● **Task objective**
Your response must be made up of each line in the data below that contains the string "examples".
▼
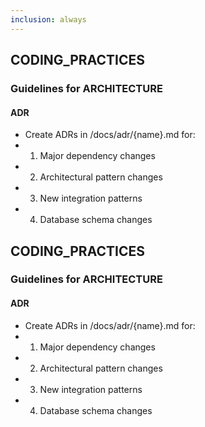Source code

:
 ```yaml
---
inclusion: always
---
```


## CODING_PRACTICES

### Guidelines for ARCHITECTURE

#### ADR

- Create ADRs in /docs/adr/{name}.md for:
- 1) Major dependency changes
- 2) Architectural pattern changes
- 3) New integration patterns
- 4) Database schema changes

## CODING_PRACTICES

### Guidelines for ARCHITECTURE

#### ADR

- Create ADRs in /docs/adr/{name}.md for:
- 1) Major dependency changes
- 2) Architectural pattern changes
- 3) New integration patterns
- 4) Database schema changes

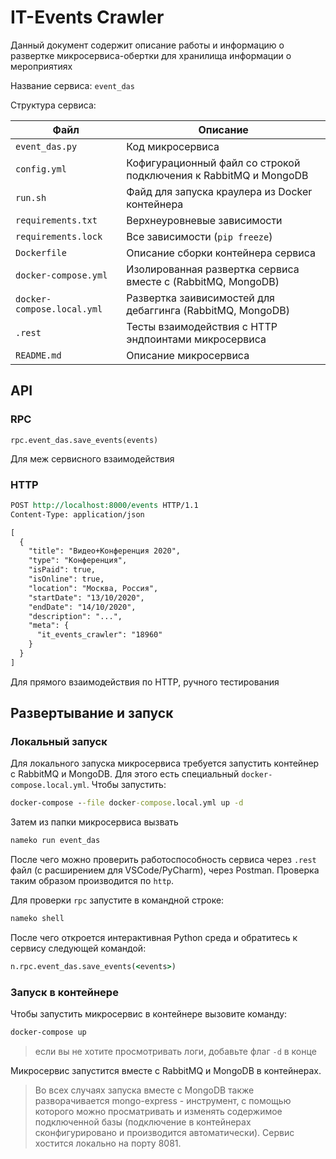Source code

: # IT-Events Crawler

Данный документ содержит описание работы и информацию о развертке микросервиса-обертки для хранилища информации о мероприятиях

Название сервиса: `event_das`

Структура сервиса:

| Файл                       | Описание                                                         |
| -------------------------- | ---------------------------------------------------------------- |
| `event_das.py`             | Код микросервиса                                                 |
| `config.yml`               | Кофигурационный файл со строкой подключения к RabbitMQ и MongoDB |
| `run.sh`                   | Файд для запуска краулера из Docker контейнера                   |
| `requirements.txt`         | Верхнеуровневые зависимости                                      |
| `requirements.lock`        | Все зависимости (`pip freeze`)                                   |
| `Dockerfile`               | Описание сборки контейнера сервиса                               |
| `docker-compose.yml`       | Изолированная развертка сервиса вместе с (RabbitMQ, MongoDB)     |
| `docker-compose.local.yml` | Развертка заивисимостей для дебаггинга (RabbitMQ, MongoDB)       |
| `.rest`                    | Тесты взаимодействия с HTTP эндпоинтами микросервиса             |
| `README.md`                | Описание микросервиса                                            |

## API

### RPC

```
rpc.event_das.save_events(events)
```

Для меж сервисного взаимодействия

### HTTP

```rst
POST http://localhost:8000/events HTTP/1.1
Content-Type: application/json

[
  {
    "title": "Видео+Конференция 2020",
    "type": "Конференция",
    "isPaid": true,
    "isOnline": true,
    "location": "Москва, Россия",
    "startDate": "13/10/2020",
    "endDate": "14/10/2020",
    "description": "...",
    "meta": {
      "it_events_crawler": "18960"
    }
  }
]
```

Для прямого взаимодействия по HTTP, ручного тестирования

## Развертывание и запуск

### Локальный запуск

Для локального запуска микросервиса требуется запустить контейнер с RabbitMQ и MongoDB. Для этого есть специальный `docker-compose.local.yml`. Чтобы запустить:

```bat
docker-compose --file docker-compose.local.yml up -d
```

Затем из папки микросервиса вызвать

```bat
nameko run event_das
```

После чего можно проверить работоспособность сервиса через `.rest` файл (с расширением для VSCode/PyCharm), через Postman. Проверка таким образом производится по `http`.

Для проверки `rpc` запустите в командной строке:

```bat
nameko shell
```

После чего откроется интерактивная Python среда и обратитесь к сервису следующей командой:

```bat
n.rpc.event_das.save_events(<events>)
```

### Запуск в контейнере

Чтобы запустить микросервис в контейнере вызовите команду:

```bat
docker-compose up
```

> если вы не хотите просмотривать логи, добавьте флаг `-d` в конце

Микросервис запустится вместе с RabbitMQ и MongoDB в контейнерах.

> Во всех случаях запуска вместе с MongoDB также разворачивается mongo-express - инструмент, с помощью которого можно просматривать и изменять содержимое подключенной базы (подключение в контейнерах сконфигурировано и производится автоматически). Сервис хостится локально на порту 8081.
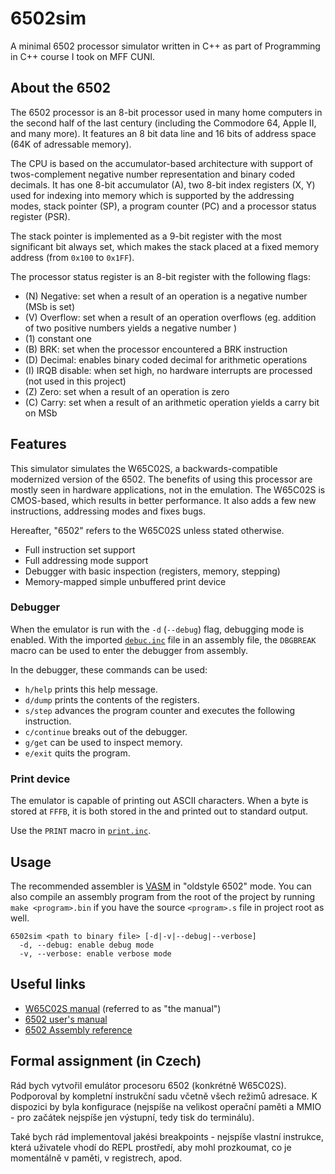 # 6502sim

A minimal 6502 processor simulator written in C++ as part of Programming in C++
course I took on MFF CUNI.

## About the 6502

The 6502 processor is an 8-bit processor used in many home computers in the
second half of the last century (including the Commodore 64, Apple II, and many
more). It features an 8 bit data line and 16 bits of address space (64K of
adressable memory).

The CPU is based on the accumulator-based architecture with support of twos-complement
negative number representation and binary coded decimals. It has one 8-bit accumulator
(A), two 8-bit index registers (X, Y) used for indexing into memory which is supported
by the addressing modes, stack pointer (SP), a program counter (PC) and a processor
status register (PSR).

The stack pointer is implemented as a 9-bit register with the most significant bit
always set, which makes the stack placed at a fixed memory address (from `0x100` to `0x1FF`).

The processor status register is an 8-bit register with the following flags:

- (N) Negative: set when a result of an operation is a negative number (MSb is set)
- (V) Overflow: set when a result of an operation overflows (eg. addition of two positive
  numbers yields a negative number )
- (1) constant one
- (B) BRK: set when the processor encountered a BRK instruction
- (D) Decimal: enables binary coded decimal for arithmetic operations
- (I) IRQB disable: when set high, no hardware interrupts are processed (not used
  in this project)
- (Z) Zero: set when a result of an operation is zero
- (C) Carry: set when a result of an arithmetic operation yields a carry bit on MSb

## Features

This simulator simulates the W65C02S, a backwards-compatible modernized version
of the 6502. The benefits of using this processor are mostly seen in hardware
applications, not in the emulation. The W65C02S is CMOS-based, which results
in better performance. It also adds a few new instructions, addressing modes
and fixes bugs.

Hereafter, "6502" refers to the W65C02S unless stated otherwise.

- Full instruction set support
- Full addressing mode support
- Debugger with basic inspection (registers, memory, stepping)
- Memory-mapped simple unbuffered print device

### Debugger

When the emulator is run with the `-d` (`--debug`) flag, debugging mode is enabled.
With the imported [`debuc.inc`](examples/includes/debug.inc) file in an assembly
file, the `DBGBREAK` macro can be used to enter the debugger from assembly.

In the debugger, these commands can be used:

- `h/help` prints this help message.
- `d/dump` prints the contents of the registers.
- `s/step` advances the program counter and executes the following instruction.
- `c/continue` breaks out of the debugger.
- `g/get` can be used to inspect memory.
- `e/exit` quits the program.

### Print device

The emulator is capable of printing out ASCII characters. When a byte is stored
at `FFFB`, it is both stored in the and printed out to standard output.

Use the `PRINT` macro in [`print.inc`](examples/includes/print.inc).

## Usage

The recommended assembler is [VASM](http://sun.hasenbraten.de/vasm/) in "oldstyle 6502" mode.
You can also compile an assembly program from the root of the project by running `make <program>.bin`
if you have the source `<program>.s` file in project root as well.

```
6502sim <path to binary file> [-d|-v|--debug|--verbose]
  -d, --debug: enable debug mode
  -v, --verbose: enable verbose mode
```

## Useful links

- [W65C02S manual](manuals/w65c02s.pdf) (referred to as "the manual")
- [6502 user's manual](manuals/6502UsersManual.pdf)
- [6502 Assembly reference](http://www.6502.org/users/obelisk/6502/reference.html)

## Formal assignment (in Czech)

Rád bych vytvořil emulátor procesoru 6502 (konkrétně W65C02S). Podporoval by kompletní
instrukční sadu včetně všech režimů adresace. K dispozici by byla konfigurace (nejspíše
na velikost operační paměti a MMIO - pro začátek nejspíše jen výstupní, tedy tisk do terminálu).

Také bych rád implementoval jakési breakpoints - nejspíše vlastní instrukce, která uživatele
vhodí do REPL prostředí, aby mohl prozkoumat, co je momentálně v paměti, v registrech, apod.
▲
● **Your response**
With the imported [`debuc.inc`](examples/includes/debug.inc) file in an assembly
Use the `PRINT` macro in [`print.inc`](examples/includes/print.inc).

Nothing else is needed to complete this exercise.